INSTRUCTIONS TO FOLLOW — Among the records, find the lines that hold the string "switching" and return them.

DATA SHOWN —
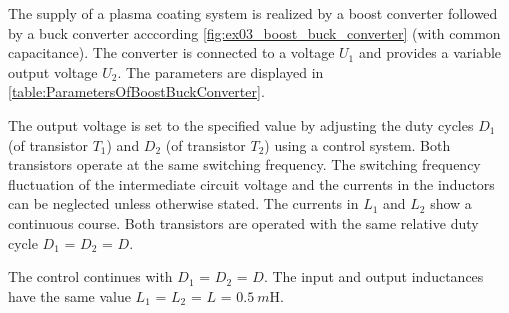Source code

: 
The supply of a plasma coating system is realized by a boost converter followed by a buck converter acccording \autoref{fig:ex03_boost_buck_converter} (with common capacitance).
The converter is connected to a voltage $U_\mathrm{1}$ and provides a variable output voltage $U_\mathrm{2}$. The parameters are displayed in \autoref{table:ParametersOfBoostBuckConverter}.
\vspace{2em}\par

\par

\par


The output voltage is set to the specified value by adjusting the duty cycles $D_\mathrm{1}$ (of transistor $T_\mathrm{1}$) 
and $D_\mathrm{2}$ (of transistor $T_\mathrm{2}$) using a control system. Both transistors operate at the same switching frequency. 
The switching frequency fluctuation of the intermediate circuit voltage and the currents in the inductors can be neglected unless otherwise stated. 
The currents in $L_\mathrm{1}$ and $L_\mathrm{2}$ show a continuous course. Both transistors are operated with the 
same relative duty cycle $D_\mathrm{1}$ = $D_\mathrm{2}$ = $D$.




\vspace{2em}\par
The control continues with $D_\mathrm{1}$ = $D_\mathrm{2}$ = $D$. The input and output inductances 
have the same value $L_\mathrm{1}$ = $L_\mathrm{2}$ = $L$ = $\SI{0.5}{m\henry}$.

RESULT OF THE TASK —
and $D_\mathrm{2}$ (of transistor $T_\mathrm{2}$) using a control system. Both transistors operate at the same switching frequency. 
The switching frequency fluctuation of the intermediate circuit voltage and the currents in the inductors can be neglected unless otherwise stated. 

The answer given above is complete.